Avant cette ouverture programmée pour 2015, l'accès aux mines et aux chantiers de fouilles n'étaient possibles que sur demandes motivées. J'ai pu accéder à l'une de ces minières (bien trop petite et "fragile" pour être ouverte à un tourisme "de masse") en 2013 avec l'aimable autorisation du Centre de Recherche Archéologique du Camp à Cayaux du Service public de Wallonie (Spiennes) et grâce à Maxime Dumenil de l'Université de Mons. Merci à eux.

Détail de l'empreinte en creux d'un rognon de silex extrait par des mineurs du Néolithique

Figure 2. Détail de l'empreinte en creux d'un rognon de silex extrait par des mineurs du Néolithique

On voit très bien les traces faites par les outils (probablement eux-mêmes en silex), traces sous forme de sillons mis en valeur par l'éclairage rasant.

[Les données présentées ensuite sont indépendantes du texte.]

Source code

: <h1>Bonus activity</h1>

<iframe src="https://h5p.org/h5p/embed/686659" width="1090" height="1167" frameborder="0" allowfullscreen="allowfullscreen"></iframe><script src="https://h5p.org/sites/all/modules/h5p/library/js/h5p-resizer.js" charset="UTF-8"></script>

Mosaïque montrant autant que faire se peut le cadre des images précédentes dans une minière de silex de Spiennes (Belgique)

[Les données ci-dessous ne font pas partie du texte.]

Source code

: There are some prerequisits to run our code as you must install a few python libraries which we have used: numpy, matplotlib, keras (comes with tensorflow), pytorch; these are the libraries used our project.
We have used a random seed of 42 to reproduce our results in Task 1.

Vue d'une autre galerie de la même minière de silex, d'environ 100 cm de hauteur à gauche, 50 cm à droite

Figure 6. Vue d'une autre galerie de la même minière de silex, d'environ 100 cm de hauteur à gauche, 50 cm à droite

Presque au centre de l'image, un boyau très étroit mène à une autre zone d'exploitation.

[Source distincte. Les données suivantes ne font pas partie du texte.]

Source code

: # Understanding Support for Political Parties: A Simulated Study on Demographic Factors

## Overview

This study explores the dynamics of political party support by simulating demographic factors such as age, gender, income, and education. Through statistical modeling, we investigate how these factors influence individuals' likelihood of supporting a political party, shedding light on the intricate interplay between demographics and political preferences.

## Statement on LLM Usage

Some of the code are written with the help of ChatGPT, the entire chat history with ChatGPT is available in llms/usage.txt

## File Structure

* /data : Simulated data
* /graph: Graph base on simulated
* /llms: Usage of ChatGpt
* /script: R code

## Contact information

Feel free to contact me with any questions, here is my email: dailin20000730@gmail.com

Puits d'accès (vu depuis sa base) aux galeries de la minière de silex des images précédentes, Spiennes (Belgique)

Figure 7. Puits d'accès (vu depuis sa base) aux galeries de la minière de silex des images précédentes, Spiennes (Belgique)

Ce puits vertical, creusé il y a environ 6000 ans, mesure une dizaine de mètres de hauteur, pour moins d'un mètre de diamètre. Il a été vidé, dégagé, "sécurisé" et aménagé (échelle, câbles et tuyau de ventilation) par les archéologues. Un rognon de silex enchâssé dans la craie est visible au centre droit de l'image. On peut supposer que les minières ouvertes au tourisme (qui ne pourra jamais être un tourisme de masse vue la taille des puits et galeries) auront des accès plus aisés que cette minière.


Dessin montrant ce que pouvaient être les modalités d'exploitation des silex de Spiennes (Belgique) il y a 6000 ans

Figure 8. Dessin montrant ce que pouvaient être les modalités d'exploitation des silex de Spiennes (Belgique) il y a 6000 ans

Les conditions de travail du mineur en bas à gauche ne devaient pas être "faciles".

Dessin de B. Clarys extrait de http://minesdespiennes.org/.



Une "grande" galerie d'une autre minière de silex de la région de Spiennes (Belgique)

Figure 10. Une "grande" galerie d'une autre minière de silex de la région de Spiennes (Belgique)

C'est sans doute de telles galeries qui seront accessibles aux visiteurs dès l'ouverture du Centre de Découverte "Silex's".


Dans le Centre de Recherche Archéologique du Camp à Cayaux (Spiennes, Belgique)

Figure 11. Dans le Centre de Recherche Archéologique du Camp à Cayaux (Spiennes, Belgique)

Un rapide aperçu de ce que devrait présenter le futur Centre de Découverte (Silex's).


Une lame de silex du Centre de Recherche Archéologique du Camp à Cayaux (Spiennes, Belgique)

Figure 12. Une lame de silex du Centre de Recherche Archéologique du Camp à Cayaux (Spiennes, Belgique)

Un rapide aperçu de ce que devrait présenter le futur Centre de Découverte (Silex's).